◆ **Instructions to follow**
Your task is to copy the stretch of lines in the records below that begins with the line containing "problem at hand, satisfying" and ends with the line containing "for a generic", exactly as written, with nothing added.

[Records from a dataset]
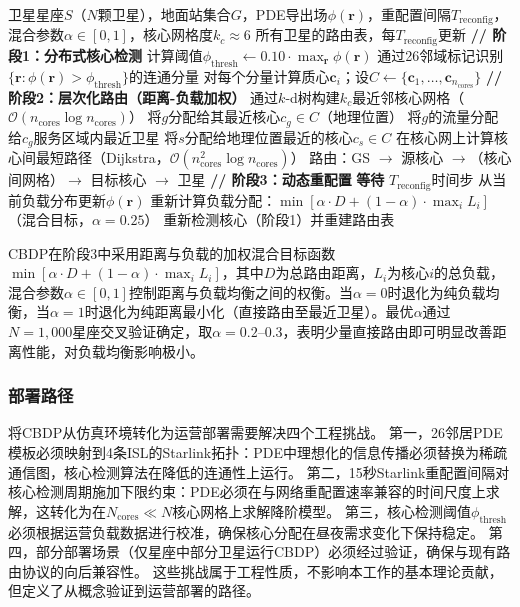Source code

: \documentclass[sn-nature,pdflatex]{sn-jnl}
\begin{document}
\begin{algorithm}[htbp]
\caption{核心分布式协议（CBDP）}
\label{alg:cbdp_cn}
\begin{algorithmic}[1]
\REQUIRE 卫星星座$S$（$N$颗卫星），地面站集合$G$，PDE导出场$\phi(\mathbf{r})$，重配置间隔$T_{\text{reconfig}}$，混合参数$\alpha \in [0,1]$，核心网格度$k_c \approx 6$
\ENSURE 所有卫星的路由表，每$T_{\text{reconfig}}$更新
\STATE \textbf{// 阶段1：分布式核心检测}
\STATE 计算阈值$\phi_{\text{thresh}} \gets 0.10 \cdot \max_{\mathbf{r}} \phi(\mathbf{r})$
\STATE 通过26邻域标记识别$\{\mathbf{r} : \phi(\mathbf{r}) > \phi_{\text{thresh}}\}$的连通分量
\STATE 对每个分量计算质心$\mathbf{c}_i$；设$C \gets \{\mathbf{c}_1, \ldots, \mathbf{c}_{n_{\text{cores}}}\}$
\STATE \textbf{// 阶段2：层次化路由（距离-负载加权）}
\STATE 通过$k$-d树构建$k_c$最近邻核心网格（$\mathcal{O}(n_{\text{cores}} \log n_{\text{cores}})$）
\ENDFOR
{}
\STATE 将$g$分配给其最近核心$c_g \in C$（地理位置）
\STATE 将$g$的流量分配给$c_g$服务区域内最近卫星
\ENDFOR
{}
\STATE 将$s$分配给地理位置最近的核心$c_s \in C$
\ENDFOR
\STATE 在核心网上计算核心间最短路径（Dijkstra，$\mathcal{O}(n_{\text{cores}}^2 \log n_{\text{cores}})$）
\STATE 路由：GS $\to$ 源核心 $\to$（核心间网格）$\to$ 目标核心 $\to$ 卫星
\STATE \textbf{// 阶段3：动态重配置}
\LOOP
\STATE \textbf{等待} $T_{\text{reconfig}}$时间步
\STATE 从当前负载分布更新$\phi(\mathbf{r})$
\STATE 重新计算负载分配：$\min [\alpha \cdot D + (1-\alpha) \cdot \max_i L_i]$（混合目标，$\alpha = 0.25$）
\STATE 重新检测核心（阶段1）并重建路由表
\ENDLOOP
\end{algorithmic}
\end{algorithm}

CBDP在阶段3中采用距离与负载的加权混合目标函数$\min [\alpha \cdot D + (1-\alpha) \cdot \max_i L_i]$，其中$D$为总路由距离，$L_i$为核心$i$的总负载，混合参数$\alpha \in [0, 1]$控制距离与负载均衡之间的权衡。当$\alpha = 0$时退化为纯负载均衡，当$\alpha = 1$时退化为纯距离最小化（直接路由至最近卫星）。最优$\alpha$通过$N=1,000$星座交叉验证确定，取$\alpha = 0.2$--$0.3$，表明少量直接路由即可明显改善距离性能，对负载均衡影响极小。

\subsubsection{部署路径}

将CBDP从仿真环境转化为运营部署需要解决四个工程挑战。
第一，26邻居PDE模板必须映射到4条ISL的Starlink拓扑：PDE中理想化的信息传播必须替换为稀疏通信图，核心检测算法在降低的连通性上运行。
第二，15秒Starlink重配置间隔对核心检测周期施加下限约束：PDE必须在与网络重配置速率兼容的时间尺度上求解，这转化为在$N_{\text{cores}} \ll N$核心网格上求解降阶模型。
第三，核心检测阈值$\phi_{\text{thresh}}$必须根据运营负载数据进行校准，确保核心分配在昼夜需求变化下保持稳定。
第四，部分部署场景（仅星座中部分卫星运行CBDP）必须经过验证，确保与现有路由协议的向后兼容性。
这些挑战属于工程性质，不影响本工作的基本理论贡献，但定义了从概念验证到运营部署的路径。
\end{document}
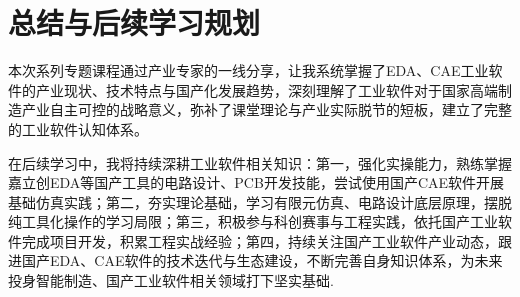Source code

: \documentclass[12pt,a4paper]{article}
\begin{document}
\section{总结与后续学习规划}
本次系列专题课程通过产业专家的一线分享，让我系统掌握了EDA、CAE工业软件的产业现状、技术特点与国产化发展趋势，深刻理解了工业软件对于国家高端制造产业自主可控的战略意义，弥补了课堂理论与产业实际脱节的短板，建立了完整的工业软件认知体系。

在后续学习中，我将持续深耕工业软件相关知识：第一，强化实操能力，熟练掌握嘉立创EDA等国产工具的电路设计、PCB开发技能，尝试使用国产CAE软件开展基础仿真实践；第二，夯实理论基础，学习有限元仿真、电路设计底层原理，摆脱纯工具化操作的学习局限；第三，积极参与科创赛事与工程实践，依托国产工业软件完成项目开发，积累工程实战经验；第四，持续关注国产工业软件产业动态，跟进国产EDA、CAE软件的技术迭代与生态建设，不断完善自身知识体系，为未来投身智能制造、国产工业软件相关领域打下坚实基础.
\end{document}
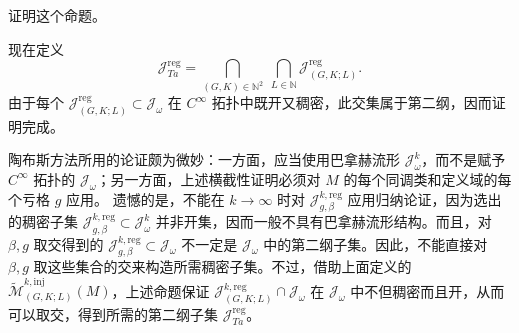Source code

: \begin{exercise}\label{ex:taubes-open-dense-regular-values}
证明这个命题。
\end{exercise}

现在定义
\[
 \mathcal J_{Ta}^{\mathrm{reg}}=
 \bigcap_{(G,K)\in\mathbb N^2}\
 \bigcap_{L\in\mathbb N}\mathcal J_{(G,K;L)}^{\mathrm{reg}}.
\]
由于每个
$\mathcal J_{(G,K;L)}^{\mathrm{reg}}\subset\mathcal J_\omega$ 在
$C^\infty$ 拓扑中既开又稠密，此交集属于第二纲，因而证明完成。

\begin{remark}\label{rem:taubes-category-subtlety}
陶布斯方法所用的论证颇为微妙：一方面，应当使用巴拿赫流形
$\mathcal J_\omega^k$，而不是赋予 $C^\infty$ 拓扑的
$\mathcal J_\omega$；另一方面，上述横截性证明必须对 $M$ 的每个同调类和定义域的每个亏格 $g$ 应用。
遗憾的是，不能在 $k\to\infty$ 时对
$\mathcal J_{g,\beta}^{k,\mathrm{reg}}$ 应用归纳论证，因为选出的稠密子集
$\mathcal J_{g,\beta}^{k,\mathrm{reg}}\subset\mathcal J_\omega^k$ 并非开集，因而一般不具有巴拿赫流形结构。而且，对
$\beta,g$ 取交得到的
$\mathcal J_{g,\beta}^{k,\mathrm{reg}}\subset\mathcal J_\omega$ 不一定是
$\mathcal J_\omega$ 中的第二纲子集。因此，不能直接对 $\beta,g$ 取这些集合的交来构造所需稠密子集。不过，借助上面定义的
$\widetilde{\mathcal M}_{(G,K;L)}^{k,\mathrm{inj}}(M)$，上述命题保证
$\mathcal J_{(G,K;L)}^{k,\mathrm{reg}}\cap\mathcal J_\omega$ 在
$\mathcal J_\omega$ 中不但稠密而且开，从而可以取交，得到所需的第二纲子集
$\mathcal J_{Ta}^{\mathrm{reg}}$。
\end{remark}
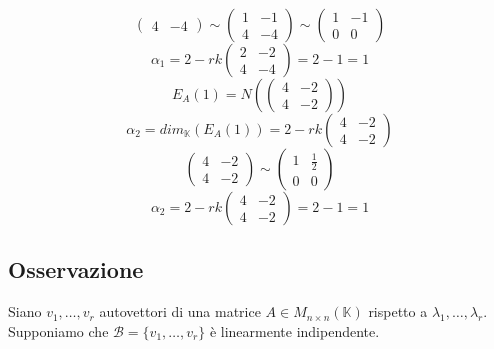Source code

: \documentclass[a4paper]{article}
\theoremstyle{break}
\theoremstyle{break}
\theoremstyle{break}
\theoremstyle{break}
\begin{document}
\begin{example}
\begin{itemize}
\[\begin{pmatrix}
        4 & -4
      \end{pmatrix} 
      \sim
      \begin{pmatrix} 
        1 & -1\\
        4 & -4
      \end{pmatrix} 
      \sim \begin{pmatrix} 
        1 & -1\\
        0 & 0
      \end{pmatrix} 
      \] 
      \[
      \alpha_1 = 2 - rk \begin{pmatrix} 
        2 & -2\\
        4 & -4
      \end{pmatrix} 
      = 2 - 1 = 1
      \] 
      \vspace{1em}
      \[
        E_A(1) = N \left( \begin{pmatrix} 
            4 & -2\\
            4 & -2
        \end{pmatrix}  \right)
      \] 
      \[
        \alpha_2 = dim_{\mathbb{K}}(E_A(1)) = 2 - rk \begin{pmatrix} 
          4 & -2\\
          4 & -2
        \end{pmatrix}
      \] 
      \[
      \begin{pmatrix} 
        4 & -2\\
        4 & -2
      \end{pmatrix} 
      \sim
      \begin{pmatrix} 
        1 & \frac{1}{2}\\
        0 & 0
      \end{pmatrix} 
      \] 
      \[
      \alpha_2 = 2 - rk \begin{pmatrix} 
        4 & -2\\
        4 & -2
      \end{pmatrix}
      = 2 - 1 = 1
      \] 
  \end{itemize}
\end{example}

\subsection{Osservazione}
\label{9.7}
Siano \( v_1, \ldots, v_r \) autovettori di una matrice \( A \in M_{n \times n}(\mathbb{K}) \)
rispetto a \( \lambda_1, \ldots, \lambda_r \). Supponiamo che \( \mathcal{B} = \{v_1, \ldots, v_r\}  \)  
è linearmente indipendente.
\end{document}
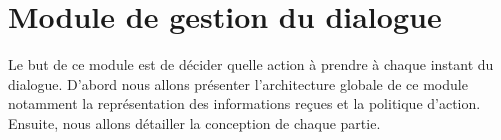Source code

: 		
\section{Module de gestion du dialogue}
Le but de ce module est de décider quelle action à prendre à chaque instant du dialogue. D'abord nous allons présenter l'architecture globale de ce module notamment la représentation des informations reçues et la politique d'action. Ensuite, nous allons détailler la conception de chaque partie.
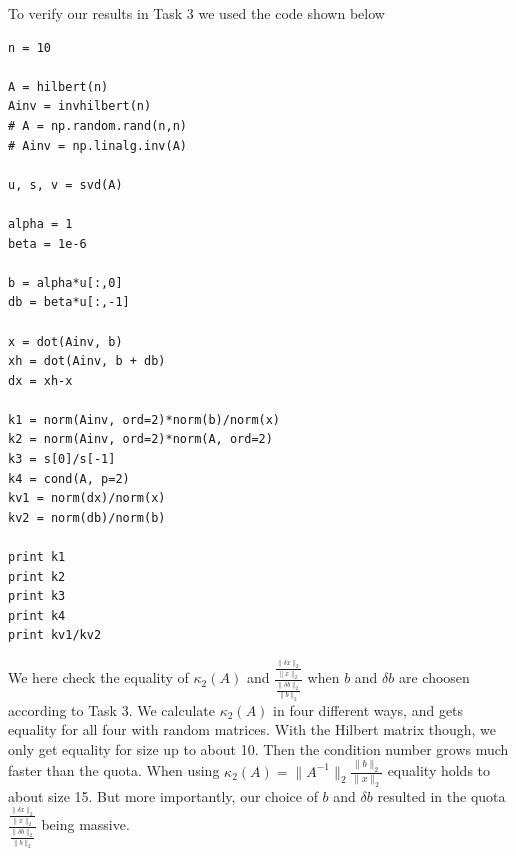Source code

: \message{ !name(assignment4.tex)}\documentclass[a4paper]{article}
\begin{document}
\begin{enumerate}
To verify our results in Task 3 we used the code shown below
\begin{lstlisting}
n = 10

A = hilbert(n)
Ainv = invhilbert(n)
# A = np.random.rand(n,n)
# Ainv = np.linalg.inv(A)

u, s, v = svd(A)

alpha = 1
beta = 1e-6

b = alpha*u[:,0]
db = beta*u[:,-1]

x = dot(Ainv, b)
xh = dot(Ainv, b + db)
dx = xh-x

k1 = norm(Ainv, ord=2)*norm(b)/norm(x)
k2 = norm(Ainv, ord=2)*norm(A, ord=2)
k3 = s[0]/s[-1]
k4 = cond(A, p=2)
kv1 = norm(dx)/norm(x)
kv2 = norm(db)/norm(b)

print k1
print k2
print k3
print k4
print kv1/kv2
\end{lstlisting}
We here check the equality of $\kappa_2(A)$ and $\frac{\frac{\|\delta x\|_2}{\|x\|_2}}{\frac{\|\delta b\|_2}{\|b\|_2}}$ when $b$ and $\delta b$ are choosen according to Task 3. We calculate $\kappa_2(A)$ in four different ways, and gets equality for all four with random matrices. With the Hilbert matrix though, we only get equality for size up to about 10. Then the condition number grows much faster than the quota. When using $\kappa_2(A) = \|A^{-1}\|_2\frac{\|b\|_2}{\|x\|_2}$ equality holds to about size 15. But more importantly, our choice of $b$ and $\delta b$ resulted in the quota $\frac{\frac{\|\delta x\|_2}{\|x\|_2}}{\frac{\|\delta b\|_2}{\|b\|_2}}$ being massive. 

\end{enumerate}
\end{document}

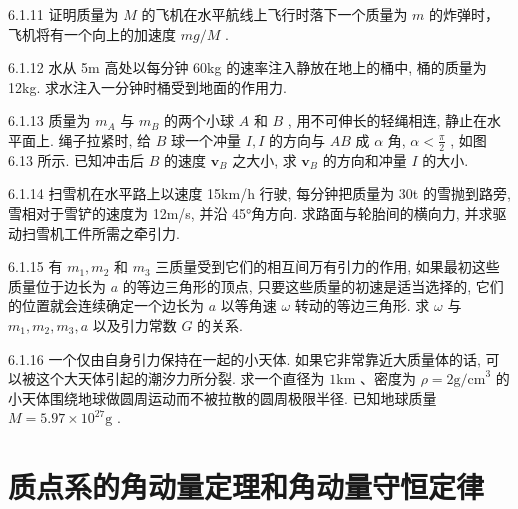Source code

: \begin{problem}{6.1.11}
证明质量为 $M$ 的飞机在水平航线上飞行时落下一个质量为 $m$ 的炸弹时，飞机将有一个向上的加速度 $mg / M$ .
\end{problem}
\clearpage


\begin{problem}{6.1.12}
水从 5m 高处以每分钟 60kg 的速率注入静放在地上的桶中, 桶的质量为 12kg. 求水注入一分钟时桶受到地面的作用力.
\end{problem}
\clearpage


\begin{problem}{6.1.13}
质量为 $m_A$ 与 $m_B$ 的两个小球 $A$ 和 $B$ , 用不可伸长的轻绳相连, 静止在水平面上. 绳子拉紧时, 给 $B$ 球一个冲量 $I, I$ 的方向与 $AB$ 成 $\alpha$ 角, $\alpha < \frac{\pi}{2}$ , 如图 6.13 所示. 已知冲击后 $B$ 的速度 $\bm{v}_B$ 之大小, 求 $\bm{v}_B$ 的方向和冲量 $I$ 的大小.
\begin{center}

\end{center}
\end{problem}
\clearpage


\begin{problem}{6.1.14}
扫雪机在水平路上以速度 15km/h 行驶, 每分钟把质量为 30t 的雪抛到路旁, 雪相对于雪铲的速度为 12m/s, 并沿 45°角方向. 求路面与轮胎间的横向力, 并求驱动扫雪机工件所需之牵引力.
\end{problem}
\clearpage


\begin{problem}{6.1.15}
有 $m_{1}, m_{2}$ 和 $m_{3}$ 三质量受到它们的相互间万有引力的作用, 如果最初这些质量位于边长为 $a$ 的等边三角形的顶点, 只要这些质量的初速是适当选择的, 它们的位置就会连续确定一个边长为 $a$ 以等角速 $\omega$ 转动的等边三角形. 求 $\omega$ 与 $m_{1}, m_{2}, m_{3}, a$ 以及引力常数 $G$ 的关系.
\end{problem}
\clearpage


\begin{problem}{6.1.16}
一个仅由自身引力保持在一起的小天体. 如果它非常靠近大质量体的话, 可以被这个大天体引起的潮汐力所分裂. 求一个直径为 $1\mathrm{km}$ 、密度为 $\rho = 2\mathrm{g/cm}^3$ 的小天体围绕地球做圆周运动而不被拉散的圆周极限半径. 已知地球质量 $M = 5.97 \times 10^{27}\mathrm{g}$ .
\end{problem}
\clearpage


\section{质点系的角动量定理和角动量守恒定律}

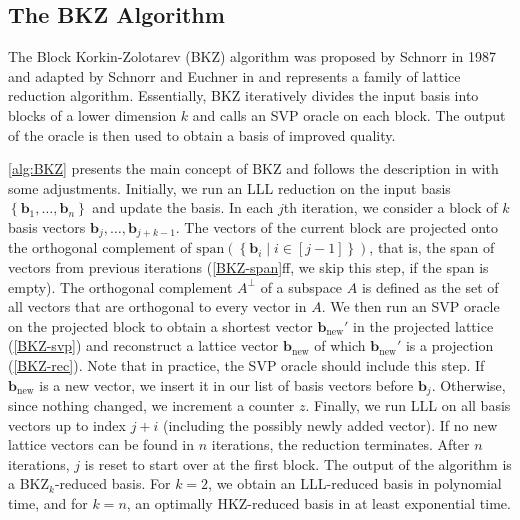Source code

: \subsection{The BKZ Algorithm} \label{sec:BKZ}

The Block Korkin-Zolotarev (BKZ) algorithm was proposed by Schnorr in 1987 and adapted by Schnorr and Euchner in \cite{SE91} and represents a family of lattice reduction algorithm. Essentially, BKZ iteratively divides the input basis into blocks of a lower dimension $k$ and calls an SVP oracle on each block. The output of the oracle is then used to obtain a basis of improved quality.

\cref{alg:BKZ} presents the main concept of BKZ and follows the description in \cite{CN11} with some adjustments. Initially, we run an LLL reduction on the input basis $\left\{\mathbf{b}_1, \dots, \mathbf{b}_{n}\right\}$ and update the basis. In each $j$th iteration, we consider a block of $k$ basis vectors $\mathbf{b}_j, \dots, \mathbf{b}_{j+k-1}$. The vectors of the current block are projected onto the orthogonal complement of $\text{span}\left(\left\{\mathbf{b}_i \mid i \in [j-1]\right\}\right)$, that is, the span of vectors from previous iterations (\cref{BKZ-span}ff, we skip this step, if the span is empty). The orthogonal complement $A^\perp$ of a subspace $A$ is defined as the set of all vectors that are orthogonal to every vector in $A$. We then run an SVP oracle on the projected block to obtain a shortest vector $\mathbf{b}_\text{new}'$ in the projected lattice (\cref{BKZ-svp}) and reconstruct a lattice vector $\mathbf{b}_\text{new}$ of which $\mathbf{b}_\text{new}'$ is a projection (\cref{BKZ-rec}). Note that in practice, the SVP oracle should include this step. If $\mathbf{b}_\text{new}$ is a new vector, we insert it in our list of basis vectors before $\mathbf{b}_j$. Otherwise, since nothing changed, we increment a counter $z$. Finally, we run LLL on all basis vectors up to index $j+i$ (including the possibly newly added vector). If no new lattice vectors can be found in $n$ iterations, the reduction terminates. After $n$ iterations, $j$ is reset to start over at the first block. The output of the algorithm is a BKZ$_k$-reduced basis. For $k=2$, we obtain an LLL-reduced basis in polynomial time, and for $k=n$, an optimally HKZ-reduced basis in at least exponential time.%


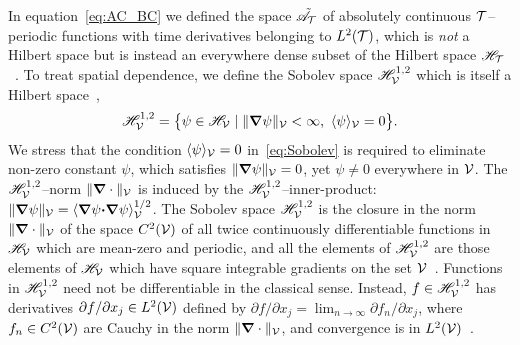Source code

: \documentclass[amsa]{ipart}
\begin{document}
In equation~\eqref{eq:AC_BC} we defined the space $\tilde{\mathscr{A}}_{\mathcal{T}}$ of
absolutely continuous $\mathcal{T}$--periodic functions with time derivatives
belonging to $L^2(\mathcal{T})$, which is \emph{not} a Hilbert space but is
instead an everywhere dense subset of the Hilbert space
$\mathscr{H}_{\mathcal{T}}$~\cite{Stone:64}. To treat spatial dependence, we define 
the Sobolev space $\mathscr{H}^{1,2}_{\mathcal{V}}$ which is itself a Hilbert
space~\cite{Bhattacharya:AAP:1999:951,Folland:95:PDEs,McOwen:2003:PDE},             
% 
\begin{align}\label{eq:Sobolev}
  \Hs^{1,2}_{\Vc}=\big\{\psi\in \Hs_{\Vc} \; | \; \|\bnabla\psi\|_{\Vc}<\infty, \ \langle\psi\rangle_{\Vc}=0\big\}.
\end{align}
%
We stress that the condition $\langle\psi\rangle_{\mathcal{V}}=0$ in~\eqref{eq:Sobolev} is
required to eliminate non-zero constant $\psi$, which satisfies
$\|\mbox{\boldmath${\nabla}$}\psi\|_{\mathcal{V}}=0$, yet $\psi\neq0$ everywhere in $\mathcal{V}$.  
The $\mathscr{H}^{1,2}_{\mathcal{V}}$--norm $\|\mbox{\boldmath${\nabla}$}\cdot\|_{\mathcal{V}}$ is induced by the
$\mathscr{H}^{1,2}_{\mathcal{V}}$--inner-product:
$\|\mbox{\boldmath${\nabla}$}\psi\|_{\mathcal{V}}=\langle\mbox{\boldmath${\nabla}$}\psi\mbox{\boldmath${\cdot}$}\mbox{\boldmath${\nabla}$}\psi\rangle_{\mathcal{V}}^{1/2}$. 
The Sobolev space $\mathscr{H}^{1,2}_{\mathcal{V}}$  is the closure in the norm
$\|\mbox{\boldmath${\nabla}$}\cdot\|_{\mathcal{V}}$ of the space $C^2(\mathcal{V})$ of all twice continuously
differentiable functions in $\mathscr{H}_{\mathcal{V}}$ which are mean-zero and
periodic, and all the elements of $\mathscr{H}^{1,2}_{\mathcal{V}}$ are those elements
of $\mathscr{H}_{\mathcal{V}}$ which have square integrable gradients on the set
$\mathcal{V}$~\cite{Bhattacharya:AAP:1999:951}. Functions in $\mathscr{H}^{1,2}_{\mathcal{V}}$
need not be differentiable in the classical 
sense. Instead, $f\in\mathscr{H}^{1,2}_{\mathcal{V}}$ has derivatives $\partial f/\partial x_j\in
L^2(\mathcal{V})$ defined by $\partial f/\partial x_j=\lim_{n\to\infty}\partial f_n/\partial x_j$, where $f_n\in
C^2(\mathcal{V})$ are Cauchy in the norm $\|\mbox{\boldmath${\nabla}$}\cdot\|_{\mathcal{V}}$, and convergence is
in $L^2(\mathcal{V})$~\cite{McOwen:2003:PDE}. 
\end{document}
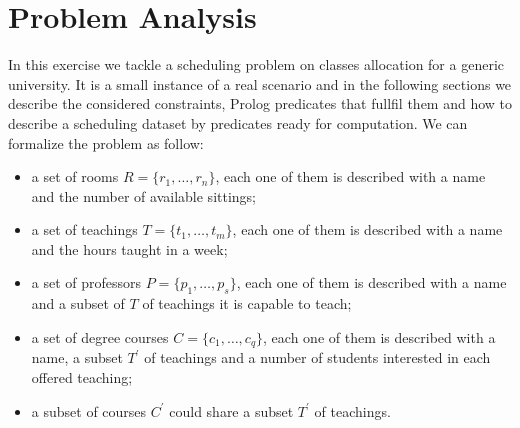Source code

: \documentclass[10pt,a4paper]{article} %
\begin{document}
    \title{\rmfamily\normalfont{}}
    \author{}
    \date{\today}

    \maketitle

    \begin{abstract}
        This short document explains my work to support
        AI exam, taught by Prof. Paolo Frasconi at University of Florence,
        comments some results and shows how to reproduce test cases.
        I implemented a Prolog program that produce a schedule for the
        problem at hand, satisfying the requested constraints.
    \end{abstract}


    \section{Problem Analysis}
    In this exercise we tackle a scheduling problem on classes allocation
    for a generic university. It is a small instance of a real scenario
    and in the following sections we describe the considered constraints,
    Prolog predicates that fullfil them and how to describe a scheduling
    dataset by predicates ready for computation.
    We can formalize the problem as follow:
    \begin{itemize}
        \item a set of rooms $R = \lbrace r_1, \ldots, r_n \rbrace$, each
            one of them is described with a name and the number
            of available sittings;
        \item a set of teachings $T = \lbrace t_1, \ldots, t_m \rbrace$, each
            one of them is described with a name and the hours taught in a week;
        \item a set of professors $P = \lbrace p_1, \ldots, p_s \rbrace$, each
            one of them is described with a name and a subset of $T$ of teachings
            it is capable to teach;
        \item a set of degree courses $C = \lbrace c_1, \ldots, c_q \rbrace$, each
            one of them is described with a name, a subset $T^\prime$ of teachings
            and a number of students interested in each offered teaching;
        \item a subset of courses $C^\prime$ could share a subset $T^\prime$ of teachings.
    \end{itemize}
\end{document}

◆ **Solution to this task**
        problem at hand, satisfying the requested constraints.
    \end{abstract}


    \section{Problem Analysis}
    In this exercise we tackle a scheduling problem on classes allocation
    for a generic university. It is a small instance of a real scenario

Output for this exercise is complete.